### Activity
Your job is to report every line of the entries that has "Zhabinskii".
=====
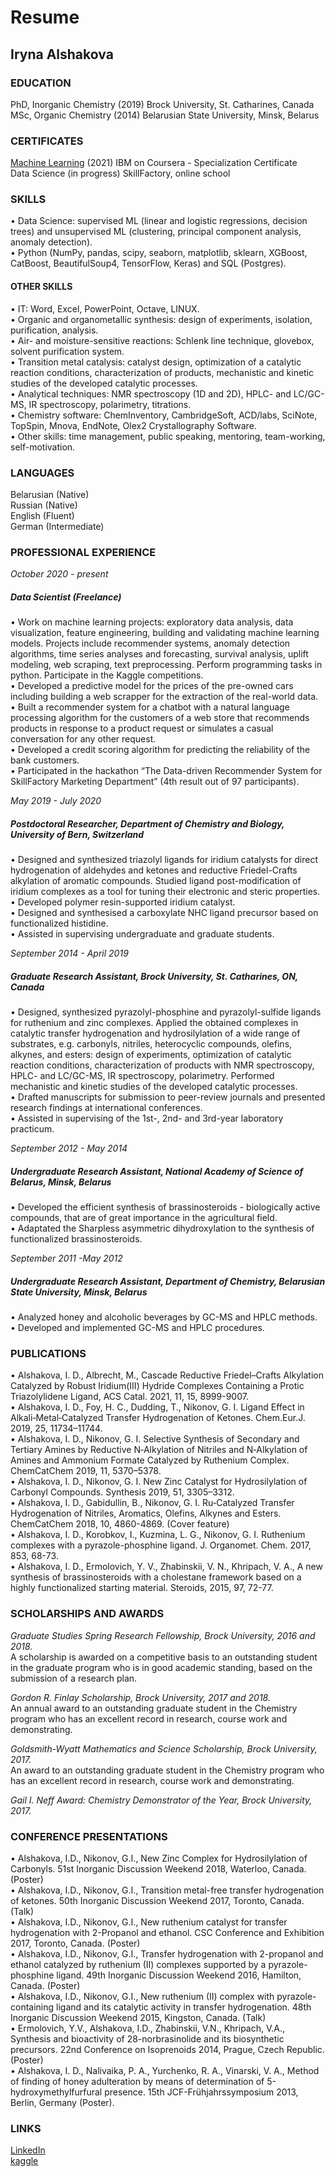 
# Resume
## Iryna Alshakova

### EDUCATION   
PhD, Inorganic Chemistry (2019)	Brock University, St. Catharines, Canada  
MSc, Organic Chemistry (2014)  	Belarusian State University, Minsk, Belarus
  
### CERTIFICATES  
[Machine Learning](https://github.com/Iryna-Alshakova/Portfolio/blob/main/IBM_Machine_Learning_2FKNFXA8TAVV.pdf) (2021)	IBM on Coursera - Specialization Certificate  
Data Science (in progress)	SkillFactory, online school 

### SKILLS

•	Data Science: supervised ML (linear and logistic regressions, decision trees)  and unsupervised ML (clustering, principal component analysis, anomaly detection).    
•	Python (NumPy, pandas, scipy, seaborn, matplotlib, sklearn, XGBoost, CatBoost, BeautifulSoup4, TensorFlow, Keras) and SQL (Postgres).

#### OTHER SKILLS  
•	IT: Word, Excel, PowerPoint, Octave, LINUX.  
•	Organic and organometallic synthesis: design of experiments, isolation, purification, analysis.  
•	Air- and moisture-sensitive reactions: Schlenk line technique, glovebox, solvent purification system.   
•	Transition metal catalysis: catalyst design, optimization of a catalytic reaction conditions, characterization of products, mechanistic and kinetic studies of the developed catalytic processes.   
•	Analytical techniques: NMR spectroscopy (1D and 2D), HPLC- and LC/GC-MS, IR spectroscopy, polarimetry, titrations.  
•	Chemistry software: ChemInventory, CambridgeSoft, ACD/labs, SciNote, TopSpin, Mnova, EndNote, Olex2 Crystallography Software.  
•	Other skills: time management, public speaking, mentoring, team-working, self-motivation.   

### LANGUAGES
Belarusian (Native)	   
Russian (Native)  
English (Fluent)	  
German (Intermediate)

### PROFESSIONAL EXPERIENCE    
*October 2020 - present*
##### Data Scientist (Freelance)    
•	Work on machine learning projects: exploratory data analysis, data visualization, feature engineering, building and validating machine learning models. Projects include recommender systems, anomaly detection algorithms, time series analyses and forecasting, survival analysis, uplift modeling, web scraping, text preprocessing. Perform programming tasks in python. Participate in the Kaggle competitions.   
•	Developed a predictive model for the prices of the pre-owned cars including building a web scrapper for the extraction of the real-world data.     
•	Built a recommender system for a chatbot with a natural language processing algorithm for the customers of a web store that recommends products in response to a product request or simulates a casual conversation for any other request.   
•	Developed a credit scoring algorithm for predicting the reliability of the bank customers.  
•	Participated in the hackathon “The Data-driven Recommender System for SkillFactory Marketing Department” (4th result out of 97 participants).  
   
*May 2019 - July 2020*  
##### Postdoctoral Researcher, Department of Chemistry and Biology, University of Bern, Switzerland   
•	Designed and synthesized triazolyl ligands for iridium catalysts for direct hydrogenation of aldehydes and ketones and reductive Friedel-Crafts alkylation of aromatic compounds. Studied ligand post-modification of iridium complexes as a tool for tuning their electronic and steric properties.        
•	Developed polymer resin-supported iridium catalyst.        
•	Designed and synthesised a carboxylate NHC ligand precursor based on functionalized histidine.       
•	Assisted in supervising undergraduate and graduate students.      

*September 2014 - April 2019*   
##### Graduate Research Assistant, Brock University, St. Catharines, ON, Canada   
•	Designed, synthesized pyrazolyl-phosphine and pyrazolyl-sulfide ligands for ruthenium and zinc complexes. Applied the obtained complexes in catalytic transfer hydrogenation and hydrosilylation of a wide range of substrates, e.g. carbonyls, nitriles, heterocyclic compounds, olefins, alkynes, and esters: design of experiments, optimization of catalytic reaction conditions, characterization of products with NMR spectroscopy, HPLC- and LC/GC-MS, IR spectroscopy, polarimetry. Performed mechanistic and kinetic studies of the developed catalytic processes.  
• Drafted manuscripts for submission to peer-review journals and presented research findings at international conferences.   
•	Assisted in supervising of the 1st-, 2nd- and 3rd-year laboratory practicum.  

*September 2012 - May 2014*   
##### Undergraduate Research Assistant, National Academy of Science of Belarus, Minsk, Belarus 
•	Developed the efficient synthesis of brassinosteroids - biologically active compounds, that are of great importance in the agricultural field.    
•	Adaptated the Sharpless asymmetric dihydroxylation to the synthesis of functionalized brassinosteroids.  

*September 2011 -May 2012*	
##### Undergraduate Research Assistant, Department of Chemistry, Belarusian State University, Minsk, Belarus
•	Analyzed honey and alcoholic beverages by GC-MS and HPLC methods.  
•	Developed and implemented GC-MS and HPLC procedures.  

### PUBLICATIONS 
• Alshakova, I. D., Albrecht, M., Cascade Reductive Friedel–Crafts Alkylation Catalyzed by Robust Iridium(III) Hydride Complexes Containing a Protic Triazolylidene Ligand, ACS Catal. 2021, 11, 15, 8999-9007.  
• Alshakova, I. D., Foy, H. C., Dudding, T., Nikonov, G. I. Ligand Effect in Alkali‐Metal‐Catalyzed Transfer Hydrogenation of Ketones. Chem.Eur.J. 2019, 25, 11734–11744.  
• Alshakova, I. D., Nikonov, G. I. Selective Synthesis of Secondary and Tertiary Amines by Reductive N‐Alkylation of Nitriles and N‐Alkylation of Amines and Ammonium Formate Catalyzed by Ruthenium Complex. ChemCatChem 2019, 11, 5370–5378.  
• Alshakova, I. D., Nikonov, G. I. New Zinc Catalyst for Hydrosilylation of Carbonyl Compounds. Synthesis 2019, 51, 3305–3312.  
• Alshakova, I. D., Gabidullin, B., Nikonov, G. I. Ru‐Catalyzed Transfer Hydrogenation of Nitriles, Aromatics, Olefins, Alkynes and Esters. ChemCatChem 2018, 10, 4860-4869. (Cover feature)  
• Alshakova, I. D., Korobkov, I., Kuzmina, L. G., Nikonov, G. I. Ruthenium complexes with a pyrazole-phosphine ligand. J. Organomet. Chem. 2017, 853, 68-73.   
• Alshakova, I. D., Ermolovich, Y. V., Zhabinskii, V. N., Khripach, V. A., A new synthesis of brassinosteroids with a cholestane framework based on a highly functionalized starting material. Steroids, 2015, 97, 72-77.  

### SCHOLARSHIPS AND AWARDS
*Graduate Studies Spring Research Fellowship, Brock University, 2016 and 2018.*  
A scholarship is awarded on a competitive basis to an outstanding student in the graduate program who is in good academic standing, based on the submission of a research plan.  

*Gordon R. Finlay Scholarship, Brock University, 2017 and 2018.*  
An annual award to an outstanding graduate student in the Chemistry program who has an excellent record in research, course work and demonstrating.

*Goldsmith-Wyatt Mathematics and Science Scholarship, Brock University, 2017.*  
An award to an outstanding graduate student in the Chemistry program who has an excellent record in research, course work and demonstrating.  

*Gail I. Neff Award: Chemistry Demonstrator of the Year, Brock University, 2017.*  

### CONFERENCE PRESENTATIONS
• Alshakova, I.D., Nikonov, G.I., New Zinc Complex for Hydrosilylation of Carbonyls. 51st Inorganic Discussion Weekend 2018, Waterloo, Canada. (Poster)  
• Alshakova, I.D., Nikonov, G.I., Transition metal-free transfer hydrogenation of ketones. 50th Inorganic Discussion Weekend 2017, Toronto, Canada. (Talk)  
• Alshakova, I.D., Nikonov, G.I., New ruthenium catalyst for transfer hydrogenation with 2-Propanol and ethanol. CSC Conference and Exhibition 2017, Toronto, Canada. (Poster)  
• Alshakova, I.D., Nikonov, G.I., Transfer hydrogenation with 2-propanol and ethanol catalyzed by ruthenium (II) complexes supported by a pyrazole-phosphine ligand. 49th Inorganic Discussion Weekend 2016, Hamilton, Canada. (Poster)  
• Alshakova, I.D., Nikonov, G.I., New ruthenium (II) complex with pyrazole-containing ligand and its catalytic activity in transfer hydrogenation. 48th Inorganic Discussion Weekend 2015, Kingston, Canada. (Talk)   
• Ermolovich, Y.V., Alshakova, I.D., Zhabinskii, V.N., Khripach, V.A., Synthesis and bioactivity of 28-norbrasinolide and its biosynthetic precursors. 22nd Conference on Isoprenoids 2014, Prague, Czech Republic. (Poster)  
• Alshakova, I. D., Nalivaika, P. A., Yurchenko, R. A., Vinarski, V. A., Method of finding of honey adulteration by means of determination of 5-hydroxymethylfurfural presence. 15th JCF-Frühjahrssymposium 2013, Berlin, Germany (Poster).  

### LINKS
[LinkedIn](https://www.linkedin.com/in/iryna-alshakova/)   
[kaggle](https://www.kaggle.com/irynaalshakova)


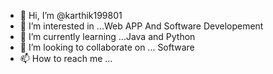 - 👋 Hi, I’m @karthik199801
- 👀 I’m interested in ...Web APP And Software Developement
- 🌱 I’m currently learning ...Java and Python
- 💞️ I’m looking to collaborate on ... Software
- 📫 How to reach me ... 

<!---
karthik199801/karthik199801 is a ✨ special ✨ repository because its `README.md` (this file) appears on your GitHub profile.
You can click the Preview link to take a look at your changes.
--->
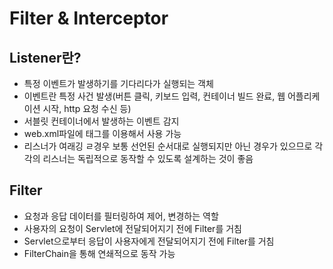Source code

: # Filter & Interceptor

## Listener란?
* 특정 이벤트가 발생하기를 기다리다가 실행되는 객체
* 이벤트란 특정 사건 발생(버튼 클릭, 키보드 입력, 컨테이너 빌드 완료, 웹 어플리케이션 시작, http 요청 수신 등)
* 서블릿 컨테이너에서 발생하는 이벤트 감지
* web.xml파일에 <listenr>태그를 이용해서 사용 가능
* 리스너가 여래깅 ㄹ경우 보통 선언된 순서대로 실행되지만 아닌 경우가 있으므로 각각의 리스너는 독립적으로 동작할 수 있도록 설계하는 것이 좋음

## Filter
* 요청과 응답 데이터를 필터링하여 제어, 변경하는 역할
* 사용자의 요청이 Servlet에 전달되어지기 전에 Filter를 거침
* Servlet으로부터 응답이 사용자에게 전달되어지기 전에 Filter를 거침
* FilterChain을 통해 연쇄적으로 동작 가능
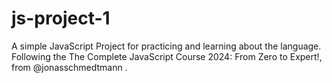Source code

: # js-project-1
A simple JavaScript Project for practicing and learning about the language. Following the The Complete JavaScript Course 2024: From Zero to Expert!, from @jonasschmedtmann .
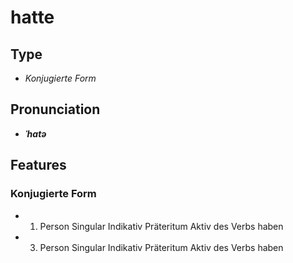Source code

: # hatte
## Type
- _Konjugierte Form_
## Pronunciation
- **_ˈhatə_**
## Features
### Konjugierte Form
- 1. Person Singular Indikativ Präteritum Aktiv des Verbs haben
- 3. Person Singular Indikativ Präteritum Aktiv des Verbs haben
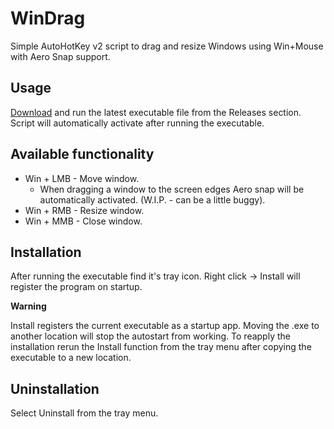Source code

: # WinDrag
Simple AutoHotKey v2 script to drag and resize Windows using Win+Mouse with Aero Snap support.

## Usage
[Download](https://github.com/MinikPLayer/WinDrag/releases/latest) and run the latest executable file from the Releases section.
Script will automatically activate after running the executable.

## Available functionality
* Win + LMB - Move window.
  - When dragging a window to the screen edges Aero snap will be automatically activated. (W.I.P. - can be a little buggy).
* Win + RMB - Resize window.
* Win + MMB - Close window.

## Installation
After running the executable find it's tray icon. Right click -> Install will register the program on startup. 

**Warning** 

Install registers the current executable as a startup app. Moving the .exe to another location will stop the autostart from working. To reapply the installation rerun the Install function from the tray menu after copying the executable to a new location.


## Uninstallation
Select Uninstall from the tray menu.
=====
### Your solution
• Alshakova, I. D., Ermolovich, Y. V., Zhabinskii, V. N., Khripach, V. A., A new synthesis of brassinosteroids with a cholestane framework based on a highly functionalized starting material. Steroids, 2015, 97, 72-77.  
• Ermolovich, Y.V., Alshakova, I.D., Zhabinskii, V.N., Khripach, V.A., Synthesis and bioactivity of 28-norbrasinolide and its biosynthetic precursors. 22nd Conference on Isoprenoids 2014, Prague, Czech Republic. (Poster)  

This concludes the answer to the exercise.